Thanks - I’ll revert more on the UI - and just to be clear I think the best UI feature is configurable icons and colors for the icons for each alert - I do not think changing the color of the text will look good, I think likely will be too much visually going on.
I am having a couple of issues now that I’ve used this for a bit:
Showstopper race conditions on startup with other integrations
Asynchronous startup has race conditions initializing alerts. When you initialize a given alert, if any referenced entities are not yet set up, so possibly in an ‘unavailable’ state, or with integrations that create new entities on startup, e.g. on restart after a configuration change for an integration that causes new entities to be created, or for non-persistent entities that are created each start, the ‘unknown’ state, initializing can have a few problems.
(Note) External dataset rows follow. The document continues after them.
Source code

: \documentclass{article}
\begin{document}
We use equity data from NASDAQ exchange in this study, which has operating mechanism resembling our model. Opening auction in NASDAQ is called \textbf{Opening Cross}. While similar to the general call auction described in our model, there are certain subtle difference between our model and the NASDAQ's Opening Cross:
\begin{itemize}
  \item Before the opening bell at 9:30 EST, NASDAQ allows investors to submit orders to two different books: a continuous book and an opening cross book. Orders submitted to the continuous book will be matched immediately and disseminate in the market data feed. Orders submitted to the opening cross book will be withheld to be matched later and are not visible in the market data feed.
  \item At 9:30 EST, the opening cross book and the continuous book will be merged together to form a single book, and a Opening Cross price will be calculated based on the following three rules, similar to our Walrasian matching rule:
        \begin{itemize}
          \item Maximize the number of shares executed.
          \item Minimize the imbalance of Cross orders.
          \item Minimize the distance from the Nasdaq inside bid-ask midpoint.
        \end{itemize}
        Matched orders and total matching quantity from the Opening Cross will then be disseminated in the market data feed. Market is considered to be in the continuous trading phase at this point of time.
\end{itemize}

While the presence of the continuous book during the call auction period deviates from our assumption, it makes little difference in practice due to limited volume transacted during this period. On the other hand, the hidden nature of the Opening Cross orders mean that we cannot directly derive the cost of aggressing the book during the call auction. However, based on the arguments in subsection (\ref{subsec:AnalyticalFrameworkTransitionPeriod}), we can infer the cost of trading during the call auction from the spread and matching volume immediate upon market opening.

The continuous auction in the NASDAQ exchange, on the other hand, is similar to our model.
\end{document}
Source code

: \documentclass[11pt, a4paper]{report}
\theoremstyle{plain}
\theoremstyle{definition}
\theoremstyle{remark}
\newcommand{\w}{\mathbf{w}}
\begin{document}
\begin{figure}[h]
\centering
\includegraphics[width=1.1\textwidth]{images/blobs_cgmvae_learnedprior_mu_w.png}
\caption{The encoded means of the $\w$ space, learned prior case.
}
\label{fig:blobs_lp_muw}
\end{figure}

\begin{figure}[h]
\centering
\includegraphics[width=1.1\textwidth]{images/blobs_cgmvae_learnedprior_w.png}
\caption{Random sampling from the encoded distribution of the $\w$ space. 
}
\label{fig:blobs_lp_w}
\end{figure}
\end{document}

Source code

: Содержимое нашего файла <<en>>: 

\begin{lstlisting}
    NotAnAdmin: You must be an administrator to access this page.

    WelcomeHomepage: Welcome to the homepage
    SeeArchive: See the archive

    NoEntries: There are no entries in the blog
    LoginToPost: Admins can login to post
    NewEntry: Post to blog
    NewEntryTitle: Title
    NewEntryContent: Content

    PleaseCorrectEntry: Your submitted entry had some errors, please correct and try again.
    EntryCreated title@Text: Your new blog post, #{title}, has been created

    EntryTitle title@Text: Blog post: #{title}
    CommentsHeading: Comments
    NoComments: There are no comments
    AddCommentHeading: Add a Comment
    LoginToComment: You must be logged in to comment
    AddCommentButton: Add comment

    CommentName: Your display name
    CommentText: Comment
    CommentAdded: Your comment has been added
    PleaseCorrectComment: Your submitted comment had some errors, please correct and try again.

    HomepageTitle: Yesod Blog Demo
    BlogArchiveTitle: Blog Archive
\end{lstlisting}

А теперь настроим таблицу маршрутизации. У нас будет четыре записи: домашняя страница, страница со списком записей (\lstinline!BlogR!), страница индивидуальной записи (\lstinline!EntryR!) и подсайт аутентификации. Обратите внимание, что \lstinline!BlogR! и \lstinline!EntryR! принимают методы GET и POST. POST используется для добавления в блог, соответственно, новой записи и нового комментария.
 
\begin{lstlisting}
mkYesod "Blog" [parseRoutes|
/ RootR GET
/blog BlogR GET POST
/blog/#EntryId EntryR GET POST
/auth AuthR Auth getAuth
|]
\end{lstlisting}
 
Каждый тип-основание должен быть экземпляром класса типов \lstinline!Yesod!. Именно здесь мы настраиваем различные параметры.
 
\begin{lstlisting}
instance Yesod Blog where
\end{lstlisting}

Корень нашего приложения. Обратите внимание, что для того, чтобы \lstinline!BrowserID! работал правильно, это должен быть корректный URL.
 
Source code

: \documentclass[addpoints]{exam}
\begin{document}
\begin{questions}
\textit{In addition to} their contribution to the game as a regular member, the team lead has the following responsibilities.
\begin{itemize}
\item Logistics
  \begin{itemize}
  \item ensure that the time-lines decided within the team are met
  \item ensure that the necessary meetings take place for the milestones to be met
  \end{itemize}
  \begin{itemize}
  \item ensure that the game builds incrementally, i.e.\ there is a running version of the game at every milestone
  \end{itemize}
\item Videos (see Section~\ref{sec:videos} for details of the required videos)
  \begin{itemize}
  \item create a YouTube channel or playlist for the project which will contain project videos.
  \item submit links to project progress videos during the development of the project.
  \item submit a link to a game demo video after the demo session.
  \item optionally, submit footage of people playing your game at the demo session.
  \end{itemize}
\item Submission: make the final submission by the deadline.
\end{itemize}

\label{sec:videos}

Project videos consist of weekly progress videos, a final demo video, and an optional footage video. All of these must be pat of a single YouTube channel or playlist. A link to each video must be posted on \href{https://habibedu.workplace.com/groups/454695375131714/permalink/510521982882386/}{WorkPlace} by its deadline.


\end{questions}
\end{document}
I’m seeing this in the context of generated alerts but I suspect they may risk existing for non-generated.
The first is the values of genRaw, genEntityId and creation of friendly_name. friendly_name can render as ‘None’ (if the entity exists as an object but does not have a friendly_name set at the time of initialization, which some integrations I’ve found create on the fly during startup) or throws an exception (if the entity has not yet been created by another integration). In the former the friendly_name will now always be wrong and in the latter the alert is never created (and alert2 errors thrown). Also, genEntityId will be empty if the entity was ‘unknown’ (since the lookup in the db fails) and cause exceptions to be thrown where it is used and the alert is never created.
The second is if the alert is created but values are unavailable when templates (e.g. alert condition and possibly threshold and others etc., I’m only using condition right now) are evaluated. A lot of exceptions are thrown into the log (which is not great for figuring out if there is a legitimate problem or not). I presume these resolve at some point to valid conditions when the entities go to a valid state under the HA state machine, but it concerns me and I’m uncertain in both cases.
I’ve also found exceptions being throw that genRaw is not set, but haven’t chased those down yet as to exactly what’s happening, but I suspect it’s related.
I am uncertain if alerts that are not ‘early_start’ can be entirely delayed for initialization until after all other integrations have finished their integration under the HA framework, but it appears that’s what we need. If not can consider adding timed delays to initialize but I don’t love that as it’s prone to other errors (running too early and still having the above problems or too late and missing legitimate alerts).
Note to help me debug this I added this debug log stataement to AlertGenerator.update right before declaring the condition so you can see exactly the values of the alert and the passed in variables which helped immensely to debug the above if you can please add to help debug generation initialization:
break
_LOGGER.debug(f' {self.name} generator creating alert: {acfg} with vars {svars}')
ent = self.alertData.declareCondition(acfg, False, genVars=svars)
Alerts that were active and removed from configuration.yaml stay active
If I have an active alert, remove it from configuration.yaml and restart, it appears the alert is still active in the UI (and cannot be removed). I just manually set its state to ‘off’ to fix this, but I am not sure how to also make it ‘acked’ so it’s in a zombie state right now (I’ll just let it run off the UI clock for now but really should get it cleared out). There may want to be some clearing out of or deleting old alert2 objects that are no longer in the config, but that’s not a showstopper unlike the above startup problem.
Alert state writing to db
Lastly can we make the alert state stored to the database more frequent to the database. Especially while debugging and restarting, I don’t want to lose old alert info, 15 minutes is a long time. An optional config item would be really best to tailor the user’s system. I’m fine with far more frequent in my system.
** Question on entities going unavailable **
If an entity referenced anywhere in an alert goes unavailable during steady state operation, I think this will cause the condition to fail and throw an exception which alert2.error will catch, but want to make sure as that would not be good to be swallowed (as the alert itself will then never fire again falsy indicating everything is ok)